- Work to be completed -
Each line of the data below goes into the copy exactly; pictures do not.

[[ Data supplied open ]]

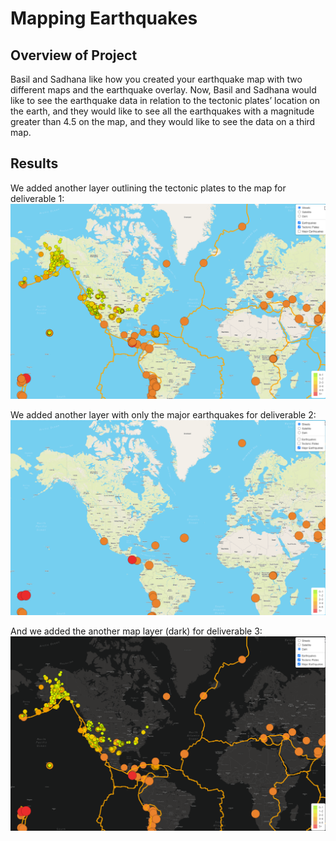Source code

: # Mapping Earthquakes

## Overview of Project

Basil and Sadhana like how you created your earthquake map with two different maps and the earthquake overlay. Now, Basil and Sadhana would like to see the earthquake data in relation to the tectonic plates’ location on the earth, and they would like to see all the earthquakes with a magnitude greater than 4.5 on the map, and they would like to see the data on a third map.

## Results

We added another layer outlining the tectonic plates to the map for deliverable 1:
![Deliverable 1](Earthquake_Challenge/static/images/d1.png)

We added another layer with only the major earthquakes for deliverable 2:
![Deliverable 2](Earthquake_Challenge/static/images/d2.png)

And we added the another map layer (dark) for deliverable 3:
![Deliverable 3](Earthquake_Challenge/static/images/d3.png)
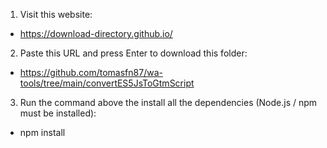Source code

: 1) Visit this website:<br>
- https://download-directory.github.io/

2) Paste this URL and press Enter to download this folder:<br>
- https://github.com/tomasfn87/wa-tools/tree/main/convertES5JsToGtmScript

3) Run the command above the install all the dependencies (Node.js / npm must be installed):<br>
- npm install

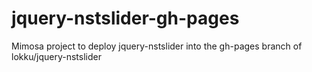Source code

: jquery-nstslider-gh-pages
=========================

Mimosa project to deploy jquery-nstslider into the gh-pages branch of lokku/jquery-nstslider
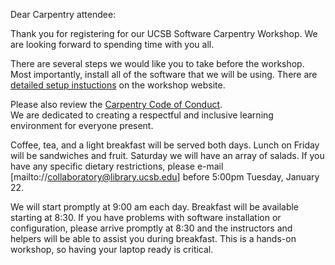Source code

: Dear Carpentry attendee:

Thank you for registering for our UCSB Software Carpentry Workshop.  We are 
looking forward to spending time with you all.

There are several steps we would like you to take before the workshop.  
Most importantly, install all of the software that we will be using.  There are
[detailed setup instuctions](https://ucsbcarpentry.github.io/2019-01-25-UCSBLibrary/index.html#setup) 
on the workshop website.

Please also review the [Carpentry Code of Conduct](https://docs.carpentries.org/topic_folders/policies/code-of-conduct.html).  
We are dedicated to creating a respectful and inclusive learning environment for everyone present.  
  
Coffee, tea, and a light breakfast will be served both days.  Lunch on 
Friday will be sandwiches and fruit.  Saturday we will have an array 
of salads.  If you have any specific dietary restrictions, please e-mail 
[mailto://collaboratory@library.ucsb.edu] before 5:00pm Tuesday, January 22.

We will start promptly at 9:00 am each day.  Breakfast will be available starting at 8:30.
If you have problems with software installation or configuration, please arrive promptly at
8:30 and the instructors and helpers will be able to assist you during breakfast.  This is
a hands-on workshop, so having your laptop ready is critical.
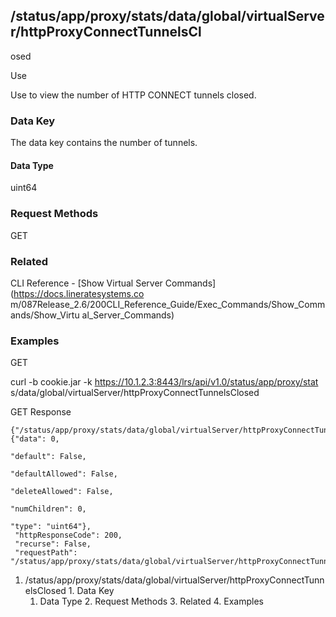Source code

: ## /status/app/proxy/stats/data/global/virtualServer/httpProxyConnectTunnelsCl
osed

Use

Use to view the number of HTTP CONNECT tunnels closed.

### Data Key

The data key contains the number of tunnels.

#### Data Type

uint64

### Request Methods

GET

### Related

CLI Reference - [Show Virtual Server Commands](https://docs.lineratesystems.co
m/087Release_2.6/200CLI_Reference_Guide/Exec_Commands/Show_Commands/Show_Virtu
al_Server_Commands)

### Examples

GET

curl -b cookie.jar -k https://10.1.2.3:8443/lrs/api/v1.0/status/app/proxy/stat
s/data/global/virtualServer/httpProxyConnectTunnelsClosed

GET Response

    
    
    {"/status/app/proxy/stats/data/global/virtualServer/httpProxyConnectTunnelsClosed": {"data": 0,
                                                                                       "default": False,
                                                                                       "defaultAllowed": False,
                                                                                       "deleteAllowed": False,
                                                                                       "numChildren": 0,
                                                                                       "type": "uint64"},
     "httpResponseCode": 200,
     "recurse": False,
     "requestPath": "/status/app/proxy/stats/data/global/virtualServer/httpProxyConnectTunnelsClosed"}
    

  1. /status/app/proxy/stats/data/global/virtualServer/httpProxyConnectTunnelsClosed
    1. Data Key
      1. Data Type
    2. Request Methods
    3. Related
    4. Examples

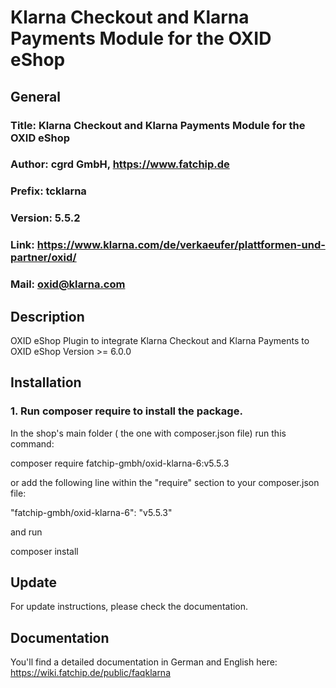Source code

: Klarna Checkout and Klarna Payments Module for the OXID eShop
=============================================================

## General ##

### Title: Klarna Checkout and Klarna Payments Module for the OXID eShop
### Author: cgrd GmbH, https://www.fatchip.de
### Prefix: tcklarna
### Version: 5.5.2
### Link: https://www.klarna.com/de/verkaeufer/plattformen-und-partner/oxid/
### Mail: oxid@klarna.com

## Description ##

OXID eShop Plugin to integrate Klarna Checkout and Klarna Payments to OXID eShop Version >= 6.0.0

## Installation ##


### 1. Run composer require to install the package.

In the shop's main folder ( the one with composer.json file) run this command:

  composer require fatchip-gmbh/oxid-klarna-6:v5.5.3

or add the following line within the "require" section to your composer.json file:

  "fatchip-gmbh/oxid-klarna-6": "v5.5.3"

and run 

  composer install

## Update ##
For update instructions, please check the documentation.  

## Documentation ##

You'll find a detailed documentation in German and English here: https://wiki.fatchip.de/public/faqklarna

[[ Data supplied closed ]]

- Solution below -
Source code

: # Mapping Earthquakes

## Overview of Project

Basil and Sadhana like how you created your earthquake map with two different maps and the earthquake overlay. Now, Basil and Sadhana would like to see the earthquake data in relation to the tectonic plates’ location on the earth, and they would like to see all the earthquakes with a magnitude greater than 4.5 on the map, and they would like to see the data on a third map.

## Results

We added another layer outlining the tectonic plates to the map for deliverable 1:
![Deliverable 1](Earthquake_Challenge/static/images/d1.png)

We added another layer with only the major earthquakes for deliverable 2:
![Deliverable 2](Earthquake_Challenge/static/images/d2.png)

And we added the another map layer (dark) for deliverable 3:
![Deliverable 3](Earthquake_Challenge/static/images/d3.png)
Source code

: 1) Visit this website:<br>
- https://download-directory.github.io/

2) Paste this URL and press Enter to download this folder:<br>
- https://github.com/tomasfn87/wa-tools/tree/main/convertES5JsToGtmScript

3) Run the command above the install all the dependencies (Node.js / npm must be installed):<br>
- npm install

Source code

: jquery-nstslider-gh-pages
=========================

Mimosa project to deploy jquery-nstslider into the gh-pages branch of lokku/jquery-nstslider
Source code

: Dear Carpentry attendee:

Thank you for registering for our UCSB Software Carpentry Workshop.  We are 
looking forward to spending time with you all.

There are several steps we would like you to take before the workshop.  
Most importantly, install all of the software that we will be using.  There are
[detailed setup instuctions](https://ucsbcarpentry.github.io/2019-01-25-UCSBLibrary/index.html#setup) 
on the workshop website.

Please also review the [Carpentry Code of Conduct](https://docs.carpentries.org/topic_folders/policies/code-of-conduct.html).  
We are dedicated to creating a respectful and inclusive learning environment for everyone present.  
  
Coffee, tea, and a light breakfast will be served both days.  Lunch on 
Friday will be sandwiches and fruit.  Saturday we will have an array 
of salads.  If you have any specific dietary restrictions, please e-mail 
[mailto://collaboratory@library.ucsb.edu] before 5:00pm Tuesday, January 22.

We will start promptly at 9:00 am each day.  Breakfast will be available starting at 8:30.
If you have problems with software installation or configuration, please arrive promptly at
8:30 and the instructors and helpers will be able to assist you during breakfast.  This is
a hands-on workshop, so having your laptop ready is critical.
Source code

: ## /status/app/proxy/stats/data/global/virtualServer/httpProxyConnectTunnelsCl
osed

Use

Use to view the number of HTTP CONNECT tunnels closed.

### Data Key

The data key contains the number of tunnels.

#### Data Type

uint64

### Request Methods

GET

### Related

CLI Reference - [Show Virtual Server Commands](https://docs.lineratesystems.co
m/087Release_2.6/200CLI_Reference_Guide/Exec_Commands/Show_Commands/Show_Virtu
al_Server_Commands)

### Examples

GET

curl -b cookie.jar -k https://10.1.2.3:8443/lrs/api/v1.0/status/app/proxy/stat
s/data/global/virtualServer/httpProxyConnectTunnelsClosed

GET Response

    
    
    {"/status/app/proxy/stats/data/global/virtualServer/httpProxyConnectTunnelsClosed": {"data": 0,
                                                                                       "default": False,
                                                                                       "defaultAllowed": False,
                                                                                       "deleteAllowed": False,
                                                                                       "numChildren": 0,
                                                                                       "type": "uint64"},
     "httpResponseCode": 200,
     "recurse": False,
     "requestPath": "/status/app/proxy/stats/data/global/virtualServer/httpProxyConnectTunnelsClosed"}
    

  1. /status/app/proxy/stats/data/global/virtualServer/httpProxyConnectTunnelsClosed
    1. Data Key
      1. Data Type
    2. Request Methods
    3. Related
    4. Examples

Source code

: Klarna Checkout and Klarna Payments Module for the OXID eShop
=============================================================

## General ##

### Title: Klarna Checkout and Klarna Payments Module for the OXID eShop
### Author: cgrd GmbH, https://www.fatchip.de
### Prefix: tcklarna
### Version: 5.5.2
### Link: https://www.klarna.com/de/verkaeufer/plattformen-und-partner/oxid/
### Mail: oxid@klarna.com

## Description ##

OXID eShop Plugin to integrate Klarna Checkout and Klarna Payments to OXID eShop Version >= 6.0.0

## Installation ##


### 1. Run composer require to install the package.

In the shop's main folder ( the one with composer.json file) run this command:

  composer require fatchip-gmbh/oxid-klarna-6:v5.5.3

or add the following line within the "require" section to your composer.json file:

  "fatchip-gmbh/oxid-klarna-6": "v5.5.3"

and run 

  composer install

## Update ##
For update instructions, please check the documentation.  

## Documentation ##

You'll find a detailed documentation in German and English here: https://wiki.fatchip.de/public/faqklarna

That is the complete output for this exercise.